— Goal of the exercise —
Work out how many lines below contain "chuyển". Provide only the figure.

— Records shown —

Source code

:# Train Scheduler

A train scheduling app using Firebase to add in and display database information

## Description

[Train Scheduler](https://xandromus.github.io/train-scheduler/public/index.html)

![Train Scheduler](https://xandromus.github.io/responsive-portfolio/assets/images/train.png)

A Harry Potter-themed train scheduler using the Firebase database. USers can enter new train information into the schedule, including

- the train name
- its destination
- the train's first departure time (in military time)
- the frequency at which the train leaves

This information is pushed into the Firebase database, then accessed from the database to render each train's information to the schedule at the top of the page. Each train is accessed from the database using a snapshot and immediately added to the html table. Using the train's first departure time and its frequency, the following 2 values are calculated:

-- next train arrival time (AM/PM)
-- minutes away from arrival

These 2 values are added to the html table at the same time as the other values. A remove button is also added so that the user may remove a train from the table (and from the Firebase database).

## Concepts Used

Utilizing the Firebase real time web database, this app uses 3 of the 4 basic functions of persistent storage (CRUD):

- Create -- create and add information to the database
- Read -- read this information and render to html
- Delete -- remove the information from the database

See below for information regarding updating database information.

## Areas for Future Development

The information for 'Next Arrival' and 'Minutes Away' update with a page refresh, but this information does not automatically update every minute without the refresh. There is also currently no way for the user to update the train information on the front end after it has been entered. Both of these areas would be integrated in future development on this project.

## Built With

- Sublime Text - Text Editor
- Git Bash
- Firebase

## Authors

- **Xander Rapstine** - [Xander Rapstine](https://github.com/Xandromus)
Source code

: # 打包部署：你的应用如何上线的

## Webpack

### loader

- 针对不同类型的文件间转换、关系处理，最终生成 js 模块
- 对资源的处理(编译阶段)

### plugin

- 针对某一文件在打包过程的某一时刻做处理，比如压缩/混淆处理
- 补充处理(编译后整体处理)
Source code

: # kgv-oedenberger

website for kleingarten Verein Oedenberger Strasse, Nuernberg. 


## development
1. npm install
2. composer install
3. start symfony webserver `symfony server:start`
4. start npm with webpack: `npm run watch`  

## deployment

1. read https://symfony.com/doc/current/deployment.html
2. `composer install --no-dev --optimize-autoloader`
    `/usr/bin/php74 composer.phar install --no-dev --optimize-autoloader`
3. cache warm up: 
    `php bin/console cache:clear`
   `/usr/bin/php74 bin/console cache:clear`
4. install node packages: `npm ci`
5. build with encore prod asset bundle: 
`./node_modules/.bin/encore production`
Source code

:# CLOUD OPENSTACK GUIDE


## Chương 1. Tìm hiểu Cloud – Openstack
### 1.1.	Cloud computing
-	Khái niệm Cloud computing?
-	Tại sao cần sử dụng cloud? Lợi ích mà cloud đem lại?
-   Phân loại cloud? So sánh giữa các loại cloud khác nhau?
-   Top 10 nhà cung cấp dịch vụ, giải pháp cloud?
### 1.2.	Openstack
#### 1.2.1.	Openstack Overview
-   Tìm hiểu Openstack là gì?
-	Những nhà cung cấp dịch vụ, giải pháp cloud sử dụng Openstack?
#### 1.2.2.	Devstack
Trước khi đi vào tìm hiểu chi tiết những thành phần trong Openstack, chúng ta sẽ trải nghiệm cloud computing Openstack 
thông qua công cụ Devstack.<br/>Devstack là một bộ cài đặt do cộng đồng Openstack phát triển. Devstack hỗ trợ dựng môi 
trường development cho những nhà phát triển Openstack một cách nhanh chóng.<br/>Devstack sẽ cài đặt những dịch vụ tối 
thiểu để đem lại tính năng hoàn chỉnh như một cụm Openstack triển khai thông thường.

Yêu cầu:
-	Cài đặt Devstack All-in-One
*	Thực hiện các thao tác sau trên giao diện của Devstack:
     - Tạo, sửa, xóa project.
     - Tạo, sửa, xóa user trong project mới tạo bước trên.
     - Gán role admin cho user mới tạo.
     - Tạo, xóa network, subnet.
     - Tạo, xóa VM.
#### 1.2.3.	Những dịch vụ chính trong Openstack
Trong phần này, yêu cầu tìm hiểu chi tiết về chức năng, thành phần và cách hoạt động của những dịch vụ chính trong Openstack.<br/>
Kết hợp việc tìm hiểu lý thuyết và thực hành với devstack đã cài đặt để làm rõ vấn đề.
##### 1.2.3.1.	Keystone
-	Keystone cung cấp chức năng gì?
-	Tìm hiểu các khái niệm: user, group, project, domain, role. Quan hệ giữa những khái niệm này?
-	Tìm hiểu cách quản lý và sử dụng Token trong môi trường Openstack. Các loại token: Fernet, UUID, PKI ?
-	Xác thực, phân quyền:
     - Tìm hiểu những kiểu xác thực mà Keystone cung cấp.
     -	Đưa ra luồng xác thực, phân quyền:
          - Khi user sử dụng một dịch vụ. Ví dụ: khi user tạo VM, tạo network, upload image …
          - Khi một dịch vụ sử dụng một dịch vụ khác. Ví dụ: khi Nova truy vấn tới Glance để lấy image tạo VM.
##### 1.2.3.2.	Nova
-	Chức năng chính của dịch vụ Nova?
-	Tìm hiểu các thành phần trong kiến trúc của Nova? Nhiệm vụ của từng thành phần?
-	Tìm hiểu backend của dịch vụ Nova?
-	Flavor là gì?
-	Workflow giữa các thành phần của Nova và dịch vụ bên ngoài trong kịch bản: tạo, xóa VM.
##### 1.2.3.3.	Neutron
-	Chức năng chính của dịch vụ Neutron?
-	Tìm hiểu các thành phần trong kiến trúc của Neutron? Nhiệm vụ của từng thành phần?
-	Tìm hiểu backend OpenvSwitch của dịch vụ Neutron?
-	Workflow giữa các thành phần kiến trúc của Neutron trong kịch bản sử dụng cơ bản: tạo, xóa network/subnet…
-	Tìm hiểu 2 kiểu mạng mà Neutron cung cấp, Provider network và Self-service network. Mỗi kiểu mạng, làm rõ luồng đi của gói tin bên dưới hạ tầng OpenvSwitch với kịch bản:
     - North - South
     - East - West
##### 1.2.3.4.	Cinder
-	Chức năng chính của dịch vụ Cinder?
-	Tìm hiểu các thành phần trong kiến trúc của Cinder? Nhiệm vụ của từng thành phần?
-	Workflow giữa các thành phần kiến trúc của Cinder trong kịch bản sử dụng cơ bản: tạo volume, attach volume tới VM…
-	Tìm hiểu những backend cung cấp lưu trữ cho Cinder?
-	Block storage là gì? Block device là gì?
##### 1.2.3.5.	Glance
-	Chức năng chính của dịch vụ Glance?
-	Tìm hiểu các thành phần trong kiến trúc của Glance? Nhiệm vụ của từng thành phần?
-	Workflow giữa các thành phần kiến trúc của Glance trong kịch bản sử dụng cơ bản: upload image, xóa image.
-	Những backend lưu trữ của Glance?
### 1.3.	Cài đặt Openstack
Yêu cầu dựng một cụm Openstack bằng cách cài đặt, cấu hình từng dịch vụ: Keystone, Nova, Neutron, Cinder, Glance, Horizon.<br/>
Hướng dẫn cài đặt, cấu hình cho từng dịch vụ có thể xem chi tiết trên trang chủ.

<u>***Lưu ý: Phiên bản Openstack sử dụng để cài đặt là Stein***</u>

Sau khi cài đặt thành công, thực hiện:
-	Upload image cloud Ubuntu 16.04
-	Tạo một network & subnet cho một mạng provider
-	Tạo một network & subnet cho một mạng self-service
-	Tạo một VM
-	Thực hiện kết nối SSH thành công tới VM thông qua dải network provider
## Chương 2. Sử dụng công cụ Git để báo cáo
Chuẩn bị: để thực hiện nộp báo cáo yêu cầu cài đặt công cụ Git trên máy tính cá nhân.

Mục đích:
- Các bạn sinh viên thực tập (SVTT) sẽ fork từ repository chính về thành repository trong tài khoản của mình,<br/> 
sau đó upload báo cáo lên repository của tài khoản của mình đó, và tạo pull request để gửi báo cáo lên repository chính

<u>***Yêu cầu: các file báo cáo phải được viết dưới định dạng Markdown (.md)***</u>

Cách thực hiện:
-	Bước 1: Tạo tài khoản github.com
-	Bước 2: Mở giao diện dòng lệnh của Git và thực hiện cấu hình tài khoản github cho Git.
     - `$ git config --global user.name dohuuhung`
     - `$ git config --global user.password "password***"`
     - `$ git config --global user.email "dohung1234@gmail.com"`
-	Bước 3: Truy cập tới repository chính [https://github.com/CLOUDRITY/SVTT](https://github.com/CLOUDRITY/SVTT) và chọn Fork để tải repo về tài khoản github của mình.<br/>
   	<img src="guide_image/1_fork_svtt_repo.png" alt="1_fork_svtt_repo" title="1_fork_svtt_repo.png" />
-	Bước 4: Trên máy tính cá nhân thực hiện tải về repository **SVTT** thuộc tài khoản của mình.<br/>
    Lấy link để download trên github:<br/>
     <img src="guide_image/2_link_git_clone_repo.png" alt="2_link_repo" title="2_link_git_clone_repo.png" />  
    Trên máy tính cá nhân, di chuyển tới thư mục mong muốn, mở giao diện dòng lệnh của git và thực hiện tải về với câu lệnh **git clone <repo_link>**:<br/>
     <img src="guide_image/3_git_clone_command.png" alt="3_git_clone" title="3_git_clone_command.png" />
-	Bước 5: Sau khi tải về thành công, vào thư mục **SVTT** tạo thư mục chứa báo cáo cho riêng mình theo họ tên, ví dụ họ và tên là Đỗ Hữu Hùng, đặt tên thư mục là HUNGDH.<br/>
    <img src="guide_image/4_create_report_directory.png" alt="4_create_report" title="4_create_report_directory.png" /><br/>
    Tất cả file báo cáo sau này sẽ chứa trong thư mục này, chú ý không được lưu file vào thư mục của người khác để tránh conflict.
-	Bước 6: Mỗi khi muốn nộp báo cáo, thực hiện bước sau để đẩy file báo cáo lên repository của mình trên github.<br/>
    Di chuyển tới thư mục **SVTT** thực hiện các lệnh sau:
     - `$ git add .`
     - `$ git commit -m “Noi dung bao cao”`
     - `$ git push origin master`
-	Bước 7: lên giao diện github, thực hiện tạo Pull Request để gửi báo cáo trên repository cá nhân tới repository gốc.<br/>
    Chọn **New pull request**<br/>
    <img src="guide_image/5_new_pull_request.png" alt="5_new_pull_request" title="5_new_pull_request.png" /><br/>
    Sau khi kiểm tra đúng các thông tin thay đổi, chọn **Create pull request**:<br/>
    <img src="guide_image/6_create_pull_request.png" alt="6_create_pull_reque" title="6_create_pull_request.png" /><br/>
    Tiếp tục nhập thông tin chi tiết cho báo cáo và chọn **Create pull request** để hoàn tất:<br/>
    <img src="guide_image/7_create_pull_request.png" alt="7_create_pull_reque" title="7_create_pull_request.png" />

— Exercise output —
2